Complications include Bashard's beautiful 18-year-old granddaughter, whom he's legally adopted as his daughter. Sounds weird right? Well, it is, and there are some hints at darker things. The daughter also has a yen for Revere, who, as we're told more than once, is "old enough to be her father." (Yes, the yen is satisfied.)
I'd read other Israel novels in the past, but I'd missed this one. Someone mentioned that Bashard seemed to have been based on Robert A. Heinlein, so that made me curious. If that's true, it's a far from flattering picture. Heinlein and other SF novelists are name-checked in the course of the novel, but only one other fictional one is prominent. I don't know if he's based on an actual writer. Could be, I suppose. As a mystery, the novel works pretty well, and the solution is more complicated than it first appears.
SF fans don't come off too well: "'It's every guy who never made the team, every girl who never had a date in high school.'"
The book was published in 1988, sort of at the beginning of the personal computer era (PCs play a fairly important role) and just before the cell phone era. Revere mentions his dislike of his beeper several times. If he's still around, he must really dislike cell phones.
3 comments:
I enjoyed Peter Israel's story of how STRANGER IN A STRANGE LAND title came about.
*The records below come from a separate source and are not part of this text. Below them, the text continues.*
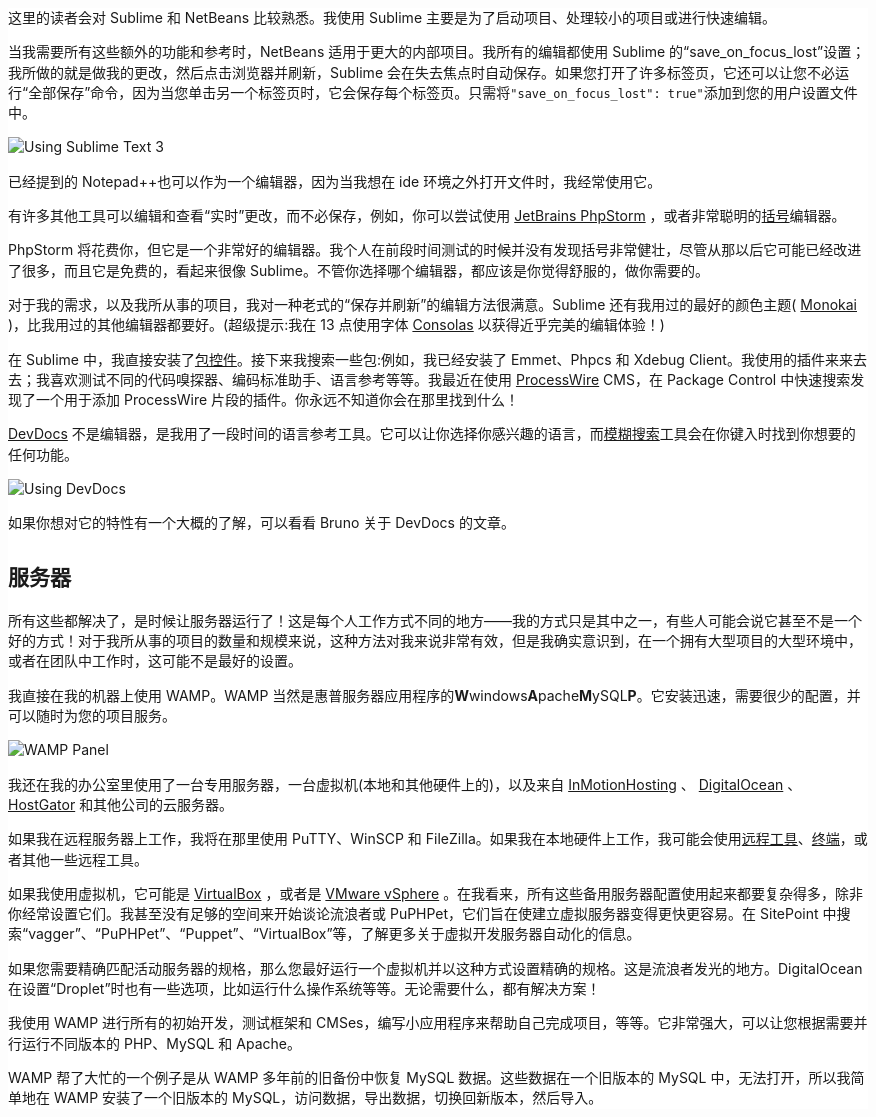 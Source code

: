 这里的读者会对 Sublime 和 NetBeans 比较熟悉。我使用 Sublime 主要是为了启动项目、处理较小的项目或进行快速编辑。

当我需要所有这些额外的功能和参考时，NetBeans 适用于更大的内部项目。我所有的编辑都使用 Sublime 的“save_on_focus_lost”设置；我所做的就是做我的更改，然后点击浏览器并刷新，Sublime 会在失去焦点时自动保存。如果您打开了许多标签页，它还可以让您不必运行“全部保存”命令，因为当您单击另一个标签页时，它会保存每个标签页。只需将`"save_on_focus_lost": true"`添加到您的用户设置文件中。

![Using Sublime Text 3](../Images/de110a8f6aeed640439fcd90f1dd595c.png)

已经提到的 Notepad++也可以作为一个编辑器，因为当我想在 ide 环境之外打开文件时，我经常使用它。

有许多其他工具可以编辑和查看“实时”更改，而不必保存，例如，你可以尝试使用 [JetBrains PhpStorm](http://www.jetbrains.com/phpstorm/) ，或者非常聪明的[括号](http://brackets.io/)编辑器。

PhpStorm 将花费你，但它是一个非常好的编辑器。我个人在前段时间测试的时候并没有发现括号非常健壮，尽管从那以后它可能已经改进了很多，而且它是免费的，看起来很像 Sublime。不管你选择哪个编辑器，都应该是你觉得舒服的，做你需要的。

对于我的需求，以及我所从事的项目，我对一种老式的“保存并刷新”的编辑方法很满意。Sublime 还有我用过的最好的颜色主题( [Monokai](http://eclipsecolorthemes.org/?view=theme&id=9022) )，比我用过的其他编辑器都要好。(超级提示:我在 13 点使用字体 [Consolas](http://en.wikipedia.org/wiki/Consolas) 以获得近乎完美的编辑体验！)

在 Sublime 中，我直接安装了[包控件](https://sublime.wbond.net/)。接下来我搜索一些包:例如，我已经安装了 Emmet、Phpcs 和 Xdebug Client。我使用的插件来来去去；我喜欢测试不同的代码嗅探器、编码标准助手、语言参考等等。我最近在使用 [ProcessWire](https://processwire.com/) CMS，在 Package Control 中快速搜索发现了一个用于添加 ProcessWire 片段的插件。你永远不知道你会在那里找到什么！

[DevDocs](http://devdocs.io/) 不是编辑器，是我用了一段时间的语言参考工具。它可以让你选择你感兴趣的语言，而[模糊搜索](http://en.wikipedia.org/wiki/Approximate_string_matching)工具会在你键入时找到你想要的任何功能。

![Using DevDocs](../Images/99a692445670996849d2833659e1f1bc.png)

如果你想对它的特性有一个大概的了解，可以看看 Bruno 关于 DevDocs 的文章。

## 服务器

所有这些都解决了，是时候让服务器运行了！这是每个人工作方式不同的地方——我的方式只是其中之一，有些人可能会说它甚至不是一个好的方式！对于我所从事的项目的数量和规模来说，这种方法对我来说非常有效，但是我确实意识到，在一个拥有大型项目的大型环境中，或者在团队中工作时，这可能不是最好的设置。

我直接在我的机器上使用 WAMP。WAMP 当然是惠普服务器应用程序的**W**windows**A**pache**M**ySQL**P**。它安装迅速，需要很少的配置，并可以随时为您的项目服务。

![WAMP Panel](../Images/f368d85b4df33b1e98ddfb88d9e8fb03.png)

我还在我的办公室里使用了一台专用服务器，一台虚拟机(本地和其他硬件上的)，以及来自 [InMotionHosting](http://www.inmotionhosting.com/) 、 [DigitalOcean](https://www.digitalocean.com/) 、 [HostGator](http://www.hostgator.com/) 和其他公司的云服务器。

如果我在远程服务器上工作，我将在那里使用 PuTTY、WinSCP 和 FileZilla。如果我在本地硬件上工作，我可能会使用[远程工具](http://www.remoteutilities.com/)、[终端](https://terminals.codeplex.com/)，或者其他一些远程工具。

如果我使用虚拟机，它可能是 [VirtualBox](https://www.virtualbox.org/) ，或者是 [VMware vSphere](http://www.vmware.com/products/vsphere-hypervisor/gettingstarted.html) 。在我看来，所有这些备用服务器配置使用起来都要复杂得多，除非你经常设置它们。我甚至没有足够的空间来开始谈论流浪者或 PuPHPet，它们旨在使建立虚拟服务器变得更快更容易。在 SitePoint 中搜索“vagger”、“PuPHPet”、“Puppet”、“VirtualBox”等，了解更多关于虚拟开发服务器自动化的信息。

如果您需要精确匹配活动服务器的规格，那么您最好运行一个虚拟机并以这种方式设置精确的规格。这是流浪者发光的地方。DigitalOcean 在设置“Droplet”时也有一些选项，比如运行什么操作系统等等。无论需要什么，都有解决方案！

我使用 WAMP 进行所有的初始开发，测试框架和 CMSes，编写小应用程序来帮助自己完成项目，等等。它非常强大，可以让您根据需要并行运行不同版本的 PHP、MySQL 和 Apache。

WAMP 帮了大忙的一个例子是从 WAMP 多年前的旧备份中恢复 MySQL 数据。这些数据在一个旧版本的 MySQL 中，无法打开，所以我简单地在 WAMP 安装了一个旧版本的 MySQL，访问数据，导出数据，切换回新版本，然后导入。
I'll have to track down I'LL CRY WHEN I KILL YOU.
The close one was to Heinlein, if they didn't worship him, as with the accounts of Asimov and (very guardedly with) Pohl, the more one gathers he could be an immense pain in the ass.
Dick was famous for his receptivity to editorial suggestion, at least up through the early '60s, I guess.
One of my favorites. Think I'll pull it out of storage and read it again.